▶ _THE TASK_
Answer with a single number: how many lines in the listing below include "subsection"?

▶ _PROVIDED DATA_
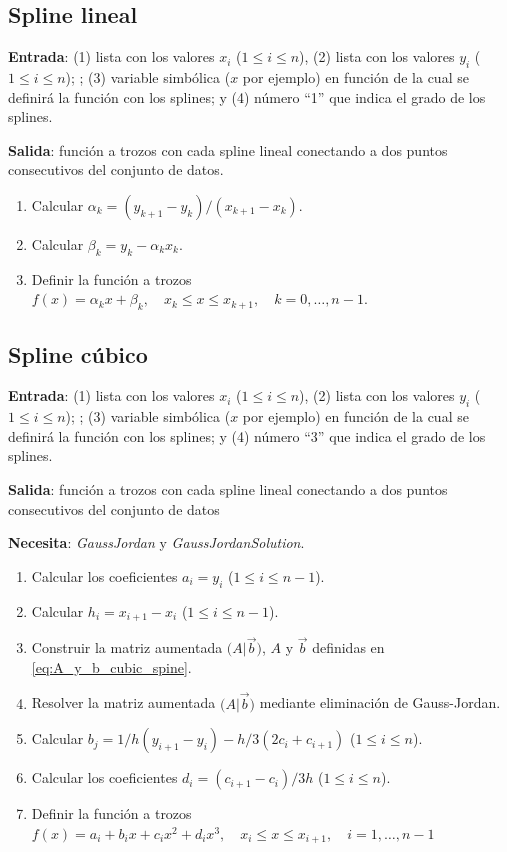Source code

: \documentclass[11pt,letterpaper]{article}
\begin{document}
\subsection{Spline lineal}
\textbf{Entrada}: (1) lista con los valores $x_i$ ($1\leq i\leq n$), (2)
lista con los valores $y_i$ ($1\leq i\leq n$); ; (3) variable
simbólica ($x$ por ejemplo) en función de la cual se definirá la función 
con los splines; y (4) número ``1'' que indica el grado de los
splines.

\textbf{Salida}: función a trozos con cada spline lineal conectando a dos puntos
consecutivos del conjunto de datos.

\begin{enumerate}
\item Calcular $\alpha_k=(y_{k+1}-y_k)/(x_{k+1}-x_k)$.
\item Calcular $\beta_k=y_k-\alpha_k x_k$.
\item Definir la función a trozos $f(x)=\alpha_k x+\beta_k,\quad x_k\leq x\leq x_{k+1},
\quad k=0,\ldots,n-1$.
\end{enumerate}

\subsection{Spline cúbico}
\textbf{Entrada}: (1) lista con los valores $x_i$ ($1\leq i\leq n$), (2)
lista con los valores $y_i$ ($1\leq i\leq n$); ; (3) variable
simbólica ($x$ por ejemplo) en función de la cual se definirá la función 
con los splines; y (4) número ``3'' que indica el grado de los
splines.

\textbf{Salida}: función a trozos con cada spline lineal conectando a dos puntos
consecutivos del conjunto de datos

\textbf{Necesita}: \textit{GaussJordan} y \textit{GaussJordanSolution}.

\begin{enumerate}
\item Calcular los coeficientes $a_i=y_i$ ($1\leq i\leq n-1$).
\item Calcular $h_i=x_{i+1}-x_i$ ($1\leq i\leq n-1$).
\item Construir la matriz aumentada $\big( A\big|\vec b\big)$, $A$ y
$\vec b$ definidas en \eqref{eq:A_y_b_cubic_spine}.
\item Resolver la matriz aumentada  $\big( A\big|\vec b\big)$ 
mediante eliminación de Gauss-Jordan.
\item Calcular $b_j=1/h(y_{i+1}-y_i)-h/3(2c_i+c_{i+1})$ ($1\leq i\leq n$).
\item Calcular los coeficientes $d_i=(c_{i+1}-c_i)/3h$ ($1\leq i\leq n$).
\item Definir la función a trozos 
$f(x)=a_i+b_ix+c_ix^2+d_ix^3,
\quad x_i\leq x\leq x_{i+1},
\quad i=1,\ldots,n-1$
\end{enumerate}
\end{document}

▶ _THE ANSWER_
2